▸ **Exercise brief**:
Your task is to copy every line below that contains the word "않으셔도".

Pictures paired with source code

[Start of section]

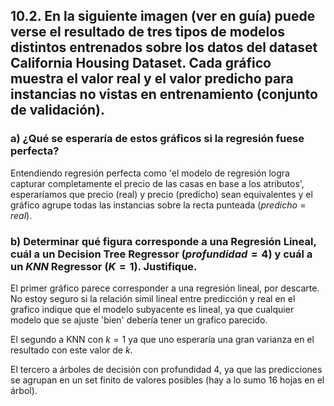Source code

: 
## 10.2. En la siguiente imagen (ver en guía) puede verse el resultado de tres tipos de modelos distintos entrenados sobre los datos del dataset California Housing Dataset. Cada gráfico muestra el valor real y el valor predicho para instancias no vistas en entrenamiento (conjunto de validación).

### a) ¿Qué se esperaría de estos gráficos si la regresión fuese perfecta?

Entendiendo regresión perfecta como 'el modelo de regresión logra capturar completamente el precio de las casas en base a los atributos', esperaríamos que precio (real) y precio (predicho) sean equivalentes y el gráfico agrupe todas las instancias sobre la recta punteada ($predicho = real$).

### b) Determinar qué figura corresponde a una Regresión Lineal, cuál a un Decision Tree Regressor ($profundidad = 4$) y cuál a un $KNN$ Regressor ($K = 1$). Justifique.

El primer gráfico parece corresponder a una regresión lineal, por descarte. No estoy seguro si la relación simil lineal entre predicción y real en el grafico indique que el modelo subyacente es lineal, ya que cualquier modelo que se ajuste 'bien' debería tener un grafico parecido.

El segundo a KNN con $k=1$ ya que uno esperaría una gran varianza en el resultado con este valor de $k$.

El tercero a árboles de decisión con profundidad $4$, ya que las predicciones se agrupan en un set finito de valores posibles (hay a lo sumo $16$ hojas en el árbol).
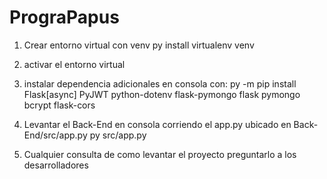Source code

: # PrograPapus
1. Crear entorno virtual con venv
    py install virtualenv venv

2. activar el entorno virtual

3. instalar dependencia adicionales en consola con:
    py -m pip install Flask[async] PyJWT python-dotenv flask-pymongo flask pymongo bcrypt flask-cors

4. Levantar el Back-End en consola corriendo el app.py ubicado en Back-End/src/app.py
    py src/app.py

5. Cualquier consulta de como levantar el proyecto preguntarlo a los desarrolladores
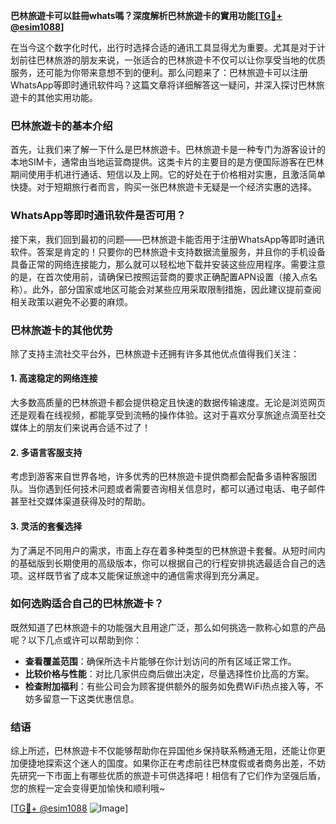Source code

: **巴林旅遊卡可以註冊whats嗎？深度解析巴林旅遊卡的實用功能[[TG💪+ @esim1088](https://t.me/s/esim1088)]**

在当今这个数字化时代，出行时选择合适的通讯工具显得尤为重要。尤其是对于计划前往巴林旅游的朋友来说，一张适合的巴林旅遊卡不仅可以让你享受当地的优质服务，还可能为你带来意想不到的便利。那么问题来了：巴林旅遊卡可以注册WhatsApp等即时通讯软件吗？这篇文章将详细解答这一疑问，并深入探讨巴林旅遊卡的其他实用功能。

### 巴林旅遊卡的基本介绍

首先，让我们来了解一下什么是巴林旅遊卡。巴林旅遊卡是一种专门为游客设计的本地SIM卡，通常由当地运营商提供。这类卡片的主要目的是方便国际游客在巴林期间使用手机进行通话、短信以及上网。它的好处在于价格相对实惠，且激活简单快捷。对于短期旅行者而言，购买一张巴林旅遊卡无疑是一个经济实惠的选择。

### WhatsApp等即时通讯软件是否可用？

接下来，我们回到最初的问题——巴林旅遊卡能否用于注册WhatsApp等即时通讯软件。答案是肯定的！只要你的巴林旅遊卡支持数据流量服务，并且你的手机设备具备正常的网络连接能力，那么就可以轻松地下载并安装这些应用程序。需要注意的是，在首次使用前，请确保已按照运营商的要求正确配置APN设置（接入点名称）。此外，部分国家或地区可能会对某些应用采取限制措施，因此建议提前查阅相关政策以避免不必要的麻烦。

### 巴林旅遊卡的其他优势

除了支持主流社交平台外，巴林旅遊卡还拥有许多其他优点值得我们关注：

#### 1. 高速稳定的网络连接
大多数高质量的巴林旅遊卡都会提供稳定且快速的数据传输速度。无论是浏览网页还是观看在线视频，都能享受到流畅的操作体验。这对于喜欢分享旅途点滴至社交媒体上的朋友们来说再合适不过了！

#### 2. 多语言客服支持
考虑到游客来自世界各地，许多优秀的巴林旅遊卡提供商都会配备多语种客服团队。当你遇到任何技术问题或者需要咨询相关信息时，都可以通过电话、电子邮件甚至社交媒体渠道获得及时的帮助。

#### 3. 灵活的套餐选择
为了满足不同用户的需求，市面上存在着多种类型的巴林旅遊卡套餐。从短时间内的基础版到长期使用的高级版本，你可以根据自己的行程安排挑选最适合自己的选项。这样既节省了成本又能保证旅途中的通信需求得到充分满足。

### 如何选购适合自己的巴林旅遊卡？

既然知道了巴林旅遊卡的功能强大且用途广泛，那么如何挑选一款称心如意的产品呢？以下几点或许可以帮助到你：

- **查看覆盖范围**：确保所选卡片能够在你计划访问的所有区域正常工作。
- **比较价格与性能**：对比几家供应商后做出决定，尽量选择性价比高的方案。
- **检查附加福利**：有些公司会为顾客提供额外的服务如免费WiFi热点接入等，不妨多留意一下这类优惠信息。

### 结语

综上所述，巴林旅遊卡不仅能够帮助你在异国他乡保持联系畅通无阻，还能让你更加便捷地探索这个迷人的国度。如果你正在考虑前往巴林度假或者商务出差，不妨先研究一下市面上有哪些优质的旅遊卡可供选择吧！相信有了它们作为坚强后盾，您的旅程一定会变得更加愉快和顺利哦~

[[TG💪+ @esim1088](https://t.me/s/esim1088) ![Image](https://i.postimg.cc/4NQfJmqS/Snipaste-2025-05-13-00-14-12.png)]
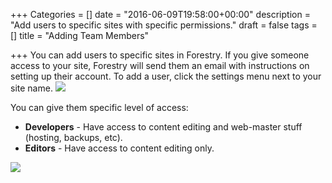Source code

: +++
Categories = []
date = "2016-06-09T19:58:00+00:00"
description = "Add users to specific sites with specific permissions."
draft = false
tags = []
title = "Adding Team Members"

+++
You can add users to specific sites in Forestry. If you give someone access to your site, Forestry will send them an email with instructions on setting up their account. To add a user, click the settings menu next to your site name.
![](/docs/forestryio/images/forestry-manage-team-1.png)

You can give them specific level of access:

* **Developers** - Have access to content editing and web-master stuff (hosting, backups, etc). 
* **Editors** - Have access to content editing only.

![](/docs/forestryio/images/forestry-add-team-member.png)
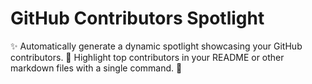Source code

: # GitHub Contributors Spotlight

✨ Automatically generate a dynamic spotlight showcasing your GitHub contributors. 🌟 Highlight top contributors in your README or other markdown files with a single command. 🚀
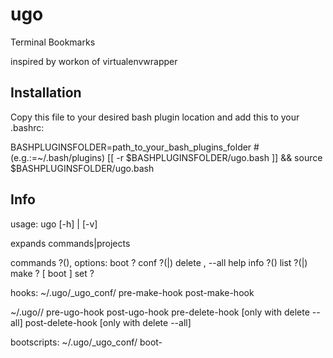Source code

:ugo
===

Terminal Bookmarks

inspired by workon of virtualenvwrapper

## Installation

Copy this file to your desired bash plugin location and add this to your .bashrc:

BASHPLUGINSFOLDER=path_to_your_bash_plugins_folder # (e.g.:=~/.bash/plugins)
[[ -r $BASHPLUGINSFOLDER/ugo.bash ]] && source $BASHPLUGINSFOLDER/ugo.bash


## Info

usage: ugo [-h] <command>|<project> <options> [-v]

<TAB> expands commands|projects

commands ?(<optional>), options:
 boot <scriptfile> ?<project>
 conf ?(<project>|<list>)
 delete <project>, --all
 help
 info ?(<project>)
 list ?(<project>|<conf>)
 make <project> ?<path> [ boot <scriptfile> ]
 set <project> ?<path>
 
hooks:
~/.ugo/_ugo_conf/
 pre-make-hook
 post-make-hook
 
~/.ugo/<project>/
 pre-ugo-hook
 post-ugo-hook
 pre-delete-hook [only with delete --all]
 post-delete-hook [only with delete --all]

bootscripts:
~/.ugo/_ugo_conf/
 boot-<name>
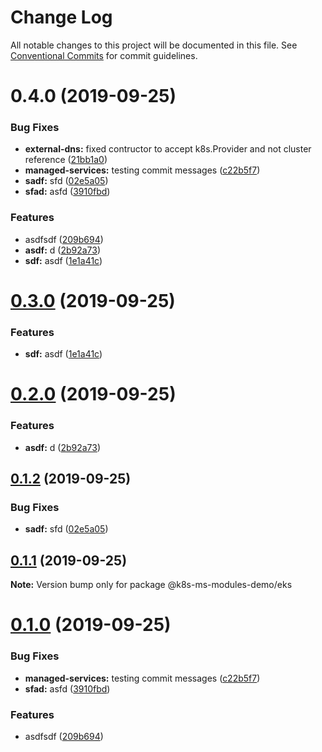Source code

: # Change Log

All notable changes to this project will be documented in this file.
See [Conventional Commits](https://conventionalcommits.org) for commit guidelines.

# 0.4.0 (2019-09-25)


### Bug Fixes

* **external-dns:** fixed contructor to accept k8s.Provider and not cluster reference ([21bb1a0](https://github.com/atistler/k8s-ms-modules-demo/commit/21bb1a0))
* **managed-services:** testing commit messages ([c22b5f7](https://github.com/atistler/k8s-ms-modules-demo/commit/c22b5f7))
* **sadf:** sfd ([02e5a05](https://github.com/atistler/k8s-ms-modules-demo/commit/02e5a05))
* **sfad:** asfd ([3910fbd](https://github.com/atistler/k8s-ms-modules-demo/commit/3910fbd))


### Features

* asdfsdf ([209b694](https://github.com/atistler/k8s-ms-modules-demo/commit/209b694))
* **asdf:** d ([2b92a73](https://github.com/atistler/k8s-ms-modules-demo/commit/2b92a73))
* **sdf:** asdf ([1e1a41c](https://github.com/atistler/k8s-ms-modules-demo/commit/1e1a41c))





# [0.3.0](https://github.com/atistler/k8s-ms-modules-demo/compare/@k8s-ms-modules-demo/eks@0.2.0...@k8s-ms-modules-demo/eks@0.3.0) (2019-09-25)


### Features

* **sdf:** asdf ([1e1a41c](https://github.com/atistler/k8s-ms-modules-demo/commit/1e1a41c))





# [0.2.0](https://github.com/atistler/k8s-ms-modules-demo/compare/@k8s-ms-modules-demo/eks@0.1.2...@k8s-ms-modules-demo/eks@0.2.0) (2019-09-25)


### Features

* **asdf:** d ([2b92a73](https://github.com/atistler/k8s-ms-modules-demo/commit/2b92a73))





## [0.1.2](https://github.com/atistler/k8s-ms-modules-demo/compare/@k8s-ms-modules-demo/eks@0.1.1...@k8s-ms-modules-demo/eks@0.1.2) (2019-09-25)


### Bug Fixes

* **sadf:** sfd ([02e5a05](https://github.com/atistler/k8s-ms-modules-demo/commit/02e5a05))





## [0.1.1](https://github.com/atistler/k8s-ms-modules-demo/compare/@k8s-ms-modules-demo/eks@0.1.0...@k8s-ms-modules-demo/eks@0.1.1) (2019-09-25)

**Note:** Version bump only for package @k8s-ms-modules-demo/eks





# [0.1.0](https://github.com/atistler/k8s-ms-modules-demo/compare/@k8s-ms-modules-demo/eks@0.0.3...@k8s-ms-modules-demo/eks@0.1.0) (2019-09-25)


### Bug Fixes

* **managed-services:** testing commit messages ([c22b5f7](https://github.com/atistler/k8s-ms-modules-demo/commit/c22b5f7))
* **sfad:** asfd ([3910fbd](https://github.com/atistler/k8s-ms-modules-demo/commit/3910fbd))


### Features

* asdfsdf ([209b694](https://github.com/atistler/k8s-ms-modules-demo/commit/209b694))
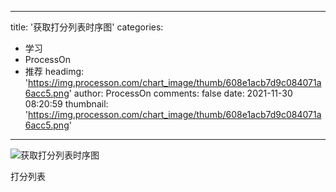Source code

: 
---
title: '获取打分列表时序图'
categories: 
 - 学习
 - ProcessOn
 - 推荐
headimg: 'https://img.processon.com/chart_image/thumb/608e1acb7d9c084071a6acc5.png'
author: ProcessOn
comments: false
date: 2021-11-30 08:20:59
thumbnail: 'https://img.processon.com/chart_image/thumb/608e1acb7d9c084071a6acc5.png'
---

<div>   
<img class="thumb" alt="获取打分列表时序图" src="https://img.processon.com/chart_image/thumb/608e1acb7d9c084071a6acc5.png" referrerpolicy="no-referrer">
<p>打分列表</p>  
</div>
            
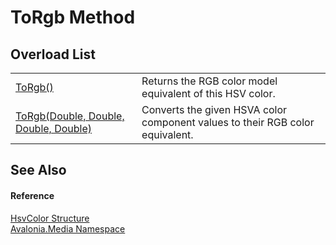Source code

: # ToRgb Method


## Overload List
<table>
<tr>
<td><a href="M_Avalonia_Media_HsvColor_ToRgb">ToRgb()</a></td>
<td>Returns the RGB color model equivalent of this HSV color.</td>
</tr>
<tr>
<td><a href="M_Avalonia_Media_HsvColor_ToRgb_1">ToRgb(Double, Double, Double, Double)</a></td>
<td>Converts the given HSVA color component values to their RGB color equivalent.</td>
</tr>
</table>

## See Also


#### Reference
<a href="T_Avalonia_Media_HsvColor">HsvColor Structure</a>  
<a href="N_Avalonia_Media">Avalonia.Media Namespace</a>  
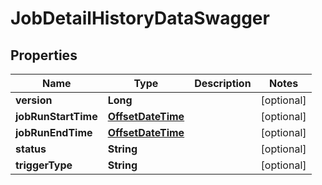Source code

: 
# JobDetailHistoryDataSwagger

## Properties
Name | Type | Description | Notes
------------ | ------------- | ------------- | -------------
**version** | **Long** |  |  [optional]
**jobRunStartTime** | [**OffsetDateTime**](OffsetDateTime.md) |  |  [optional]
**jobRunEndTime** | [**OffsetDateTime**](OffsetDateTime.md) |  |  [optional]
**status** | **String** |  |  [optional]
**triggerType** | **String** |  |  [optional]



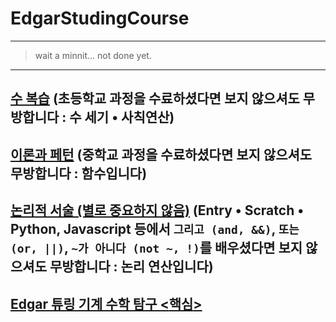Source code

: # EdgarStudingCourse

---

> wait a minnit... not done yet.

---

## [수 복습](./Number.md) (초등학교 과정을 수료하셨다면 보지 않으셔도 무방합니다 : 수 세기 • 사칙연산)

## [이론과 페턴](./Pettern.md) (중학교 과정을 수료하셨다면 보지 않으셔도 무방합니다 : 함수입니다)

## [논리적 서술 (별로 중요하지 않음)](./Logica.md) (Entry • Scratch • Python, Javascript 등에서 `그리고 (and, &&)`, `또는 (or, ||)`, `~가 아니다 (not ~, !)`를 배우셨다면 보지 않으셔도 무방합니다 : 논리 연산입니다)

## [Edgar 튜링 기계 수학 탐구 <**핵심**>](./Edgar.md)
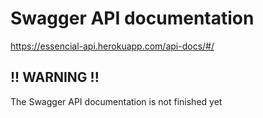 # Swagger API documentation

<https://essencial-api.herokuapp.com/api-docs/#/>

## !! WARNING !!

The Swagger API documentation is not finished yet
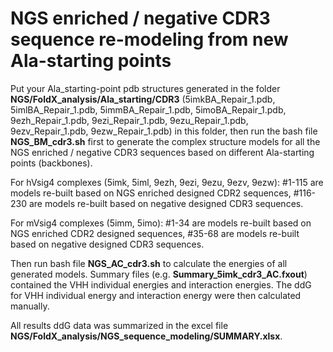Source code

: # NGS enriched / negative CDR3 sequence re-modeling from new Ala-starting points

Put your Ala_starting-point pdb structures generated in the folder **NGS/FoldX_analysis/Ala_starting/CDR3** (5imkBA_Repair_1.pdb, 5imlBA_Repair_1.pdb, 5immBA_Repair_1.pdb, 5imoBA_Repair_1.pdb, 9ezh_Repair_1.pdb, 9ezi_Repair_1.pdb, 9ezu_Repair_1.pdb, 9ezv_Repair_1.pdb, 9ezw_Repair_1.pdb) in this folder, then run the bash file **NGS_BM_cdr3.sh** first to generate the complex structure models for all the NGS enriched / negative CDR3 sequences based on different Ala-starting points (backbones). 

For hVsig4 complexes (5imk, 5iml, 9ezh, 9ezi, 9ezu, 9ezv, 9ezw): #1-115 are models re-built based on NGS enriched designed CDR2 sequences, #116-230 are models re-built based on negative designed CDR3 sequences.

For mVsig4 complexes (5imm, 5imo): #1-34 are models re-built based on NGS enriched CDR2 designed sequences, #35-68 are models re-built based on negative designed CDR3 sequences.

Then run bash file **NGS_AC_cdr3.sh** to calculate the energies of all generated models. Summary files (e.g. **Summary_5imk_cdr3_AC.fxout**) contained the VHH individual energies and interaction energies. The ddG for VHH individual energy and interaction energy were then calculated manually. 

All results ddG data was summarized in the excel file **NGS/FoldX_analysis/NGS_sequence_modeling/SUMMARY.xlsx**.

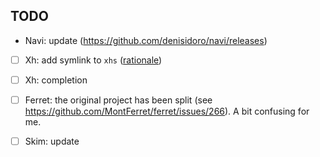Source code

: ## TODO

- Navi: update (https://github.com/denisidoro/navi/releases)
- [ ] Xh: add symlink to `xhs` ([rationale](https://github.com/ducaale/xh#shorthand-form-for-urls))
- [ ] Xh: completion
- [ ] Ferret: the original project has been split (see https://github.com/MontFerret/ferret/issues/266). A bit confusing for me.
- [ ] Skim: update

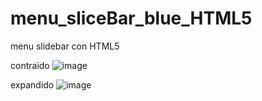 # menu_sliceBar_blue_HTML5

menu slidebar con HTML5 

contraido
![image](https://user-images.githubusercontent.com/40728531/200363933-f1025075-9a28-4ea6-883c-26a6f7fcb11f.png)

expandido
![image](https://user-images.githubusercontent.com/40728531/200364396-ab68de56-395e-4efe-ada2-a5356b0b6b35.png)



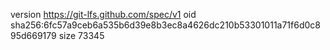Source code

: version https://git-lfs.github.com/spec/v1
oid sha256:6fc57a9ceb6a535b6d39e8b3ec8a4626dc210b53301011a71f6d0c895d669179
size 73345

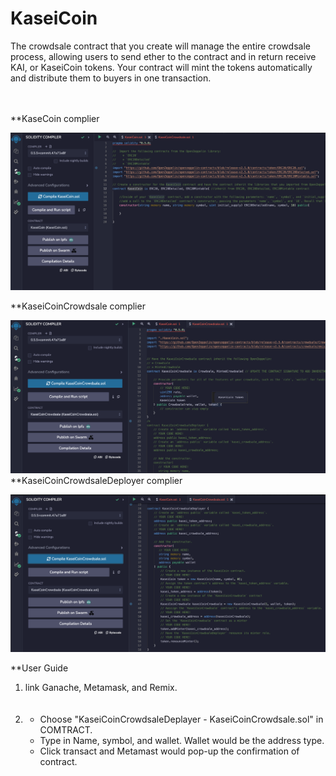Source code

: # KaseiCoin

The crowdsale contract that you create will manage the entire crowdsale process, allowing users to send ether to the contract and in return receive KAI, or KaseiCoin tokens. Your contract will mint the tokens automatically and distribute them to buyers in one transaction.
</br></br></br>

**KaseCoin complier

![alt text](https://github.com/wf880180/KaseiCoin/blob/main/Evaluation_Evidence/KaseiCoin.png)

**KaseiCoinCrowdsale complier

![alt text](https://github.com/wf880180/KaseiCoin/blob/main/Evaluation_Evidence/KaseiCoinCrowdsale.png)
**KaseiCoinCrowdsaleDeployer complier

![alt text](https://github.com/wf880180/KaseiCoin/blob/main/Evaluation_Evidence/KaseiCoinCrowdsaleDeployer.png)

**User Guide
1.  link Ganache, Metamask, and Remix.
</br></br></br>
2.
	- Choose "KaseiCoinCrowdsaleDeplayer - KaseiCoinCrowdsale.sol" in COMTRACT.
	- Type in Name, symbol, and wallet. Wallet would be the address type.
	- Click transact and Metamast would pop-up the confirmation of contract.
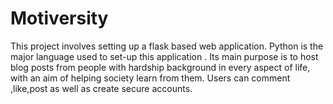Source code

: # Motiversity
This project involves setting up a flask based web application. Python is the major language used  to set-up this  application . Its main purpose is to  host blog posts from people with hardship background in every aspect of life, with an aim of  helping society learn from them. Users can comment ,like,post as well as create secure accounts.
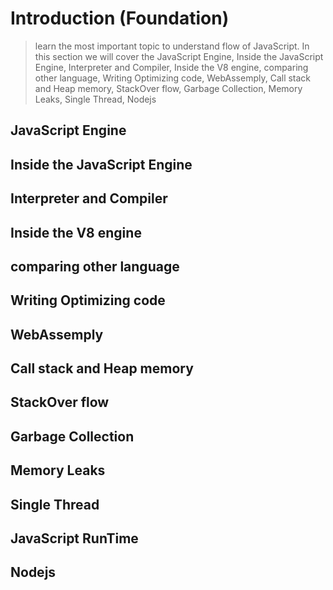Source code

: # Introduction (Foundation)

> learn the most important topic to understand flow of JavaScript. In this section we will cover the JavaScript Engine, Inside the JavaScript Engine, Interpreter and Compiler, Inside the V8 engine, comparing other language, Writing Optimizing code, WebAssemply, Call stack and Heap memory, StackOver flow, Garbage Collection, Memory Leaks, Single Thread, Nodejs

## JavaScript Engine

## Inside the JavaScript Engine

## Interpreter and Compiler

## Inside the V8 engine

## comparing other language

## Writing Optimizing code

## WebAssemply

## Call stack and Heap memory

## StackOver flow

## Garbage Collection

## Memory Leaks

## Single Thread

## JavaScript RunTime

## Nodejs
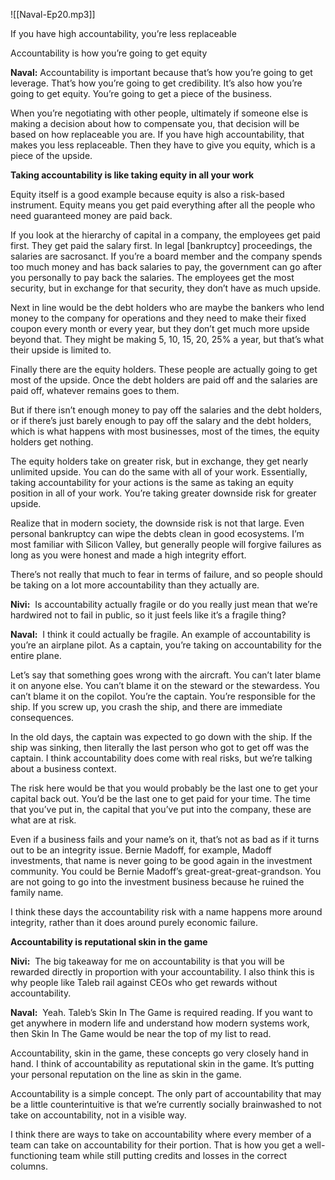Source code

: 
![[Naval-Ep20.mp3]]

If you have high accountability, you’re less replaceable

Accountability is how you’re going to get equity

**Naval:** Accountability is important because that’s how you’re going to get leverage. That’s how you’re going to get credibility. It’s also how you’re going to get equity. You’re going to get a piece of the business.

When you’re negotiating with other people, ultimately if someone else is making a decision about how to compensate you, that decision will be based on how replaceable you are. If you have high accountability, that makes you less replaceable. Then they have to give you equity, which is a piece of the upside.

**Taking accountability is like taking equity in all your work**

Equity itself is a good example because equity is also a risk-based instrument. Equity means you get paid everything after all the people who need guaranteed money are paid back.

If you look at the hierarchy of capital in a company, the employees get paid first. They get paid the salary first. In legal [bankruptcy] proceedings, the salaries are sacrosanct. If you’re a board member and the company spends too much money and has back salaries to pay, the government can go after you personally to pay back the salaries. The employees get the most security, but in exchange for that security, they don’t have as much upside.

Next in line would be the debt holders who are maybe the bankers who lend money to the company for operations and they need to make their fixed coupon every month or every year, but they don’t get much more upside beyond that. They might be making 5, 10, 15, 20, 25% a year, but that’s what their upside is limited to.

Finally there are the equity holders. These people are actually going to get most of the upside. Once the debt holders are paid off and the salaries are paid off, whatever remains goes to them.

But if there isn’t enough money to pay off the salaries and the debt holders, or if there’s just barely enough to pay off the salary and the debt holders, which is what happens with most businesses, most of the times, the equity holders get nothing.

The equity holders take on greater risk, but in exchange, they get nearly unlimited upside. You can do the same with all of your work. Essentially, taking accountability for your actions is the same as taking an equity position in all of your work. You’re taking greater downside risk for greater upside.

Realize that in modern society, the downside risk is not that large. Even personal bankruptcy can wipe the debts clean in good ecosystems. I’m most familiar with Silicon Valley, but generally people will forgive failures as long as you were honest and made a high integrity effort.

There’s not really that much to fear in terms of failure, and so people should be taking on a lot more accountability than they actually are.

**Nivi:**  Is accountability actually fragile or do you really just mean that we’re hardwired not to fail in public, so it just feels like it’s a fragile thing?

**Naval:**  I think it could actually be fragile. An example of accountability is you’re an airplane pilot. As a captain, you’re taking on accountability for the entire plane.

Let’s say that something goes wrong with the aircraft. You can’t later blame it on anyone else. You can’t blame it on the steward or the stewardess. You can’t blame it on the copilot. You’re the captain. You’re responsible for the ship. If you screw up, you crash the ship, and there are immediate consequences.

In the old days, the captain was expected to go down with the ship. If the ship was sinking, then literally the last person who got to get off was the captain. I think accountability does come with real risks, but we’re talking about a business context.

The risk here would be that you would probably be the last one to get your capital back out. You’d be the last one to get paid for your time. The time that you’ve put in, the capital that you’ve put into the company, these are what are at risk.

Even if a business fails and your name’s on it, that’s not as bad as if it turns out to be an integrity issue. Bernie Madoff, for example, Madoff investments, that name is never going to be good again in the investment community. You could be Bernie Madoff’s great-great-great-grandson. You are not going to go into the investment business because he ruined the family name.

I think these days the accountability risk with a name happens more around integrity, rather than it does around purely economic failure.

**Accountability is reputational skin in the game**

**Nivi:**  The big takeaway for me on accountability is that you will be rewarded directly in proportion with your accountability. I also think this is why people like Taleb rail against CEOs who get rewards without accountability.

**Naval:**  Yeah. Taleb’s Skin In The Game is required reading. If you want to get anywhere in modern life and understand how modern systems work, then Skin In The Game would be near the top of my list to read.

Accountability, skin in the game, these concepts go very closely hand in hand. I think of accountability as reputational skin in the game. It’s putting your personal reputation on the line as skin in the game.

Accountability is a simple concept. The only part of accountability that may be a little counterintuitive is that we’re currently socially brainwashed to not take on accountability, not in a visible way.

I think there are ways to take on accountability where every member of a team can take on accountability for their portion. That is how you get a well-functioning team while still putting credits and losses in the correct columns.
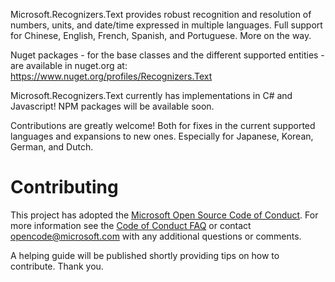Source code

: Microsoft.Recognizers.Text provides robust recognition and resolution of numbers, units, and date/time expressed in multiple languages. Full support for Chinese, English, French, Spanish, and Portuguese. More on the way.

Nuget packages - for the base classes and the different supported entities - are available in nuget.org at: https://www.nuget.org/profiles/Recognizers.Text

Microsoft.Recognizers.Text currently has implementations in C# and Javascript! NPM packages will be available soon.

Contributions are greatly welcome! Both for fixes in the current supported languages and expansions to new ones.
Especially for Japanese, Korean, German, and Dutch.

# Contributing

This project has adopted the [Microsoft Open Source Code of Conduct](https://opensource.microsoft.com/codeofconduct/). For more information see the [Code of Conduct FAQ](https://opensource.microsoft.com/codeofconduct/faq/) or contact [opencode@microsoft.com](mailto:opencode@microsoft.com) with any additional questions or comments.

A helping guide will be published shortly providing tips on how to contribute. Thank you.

[End of section]

▸ **Your response**:
## [수 복습](./Number.md) (초등학교 과정을 수료하셨다면 보지 않으셔도 무방합니다 : 수 세기 • 사칙연산)
## [이론과 페턴](./Pettern.md) (중학교 과정을 수료하셨다면 보지 않으셔도 무방합니다 : 함수입니다)
## [논리적 서술 (별로 중요하지 않음)](./Logica.md) (Entry • Scratch • Python, Javascript 등에서 `그리고 (and, &&)`, `또는 (or, ||)`, `~가 아니다 (not ~, !)`를 배우셨다면 보지 않으셔도 무방합니다 : 논리 연산입니다)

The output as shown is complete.